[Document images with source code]

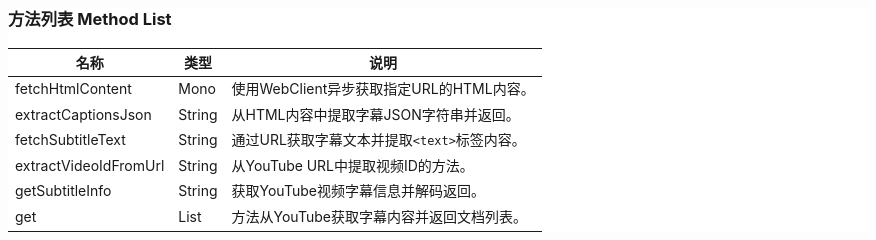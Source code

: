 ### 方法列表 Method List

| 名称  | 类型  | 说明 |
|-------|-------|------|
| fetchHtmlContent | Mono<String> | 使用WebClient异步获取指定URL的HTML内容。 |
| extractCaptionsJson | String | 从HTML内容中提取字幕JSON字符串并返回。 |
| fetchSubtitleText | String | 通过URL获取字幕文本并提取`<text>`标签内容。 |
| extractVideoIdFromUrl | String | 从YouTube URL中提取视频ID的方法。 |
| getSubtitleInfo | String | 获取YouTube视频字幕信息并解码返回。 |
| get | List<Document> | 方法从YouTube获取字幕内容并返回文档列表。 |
* * *
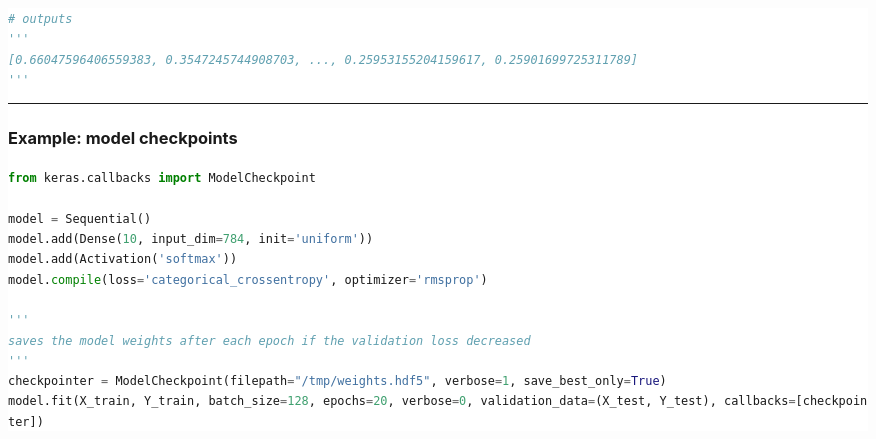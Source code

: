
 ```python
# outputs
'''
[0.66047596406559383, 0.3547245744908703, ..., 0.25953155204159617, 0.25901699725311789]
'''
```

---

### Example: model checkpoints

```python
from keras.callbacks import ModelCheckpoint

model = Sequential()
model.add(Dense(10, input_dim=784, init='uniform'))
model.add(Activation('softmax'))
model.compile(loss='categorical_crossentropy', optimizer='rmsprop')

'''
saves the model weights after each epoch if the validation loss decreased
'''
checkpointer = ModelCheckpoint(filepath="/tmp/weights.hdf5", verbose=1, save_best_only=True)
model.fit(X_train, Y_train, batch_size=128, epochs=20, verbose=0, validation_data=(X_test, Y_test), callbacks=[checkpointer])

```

### [YOUR INSTRUCTIONS]
Copy each line above that contains the string "List".

### [RESPONSE]
: ### 方法列表 Method List
| get | List<Document> | 方法从YouTube获取字幕内容并返回文档列表。 |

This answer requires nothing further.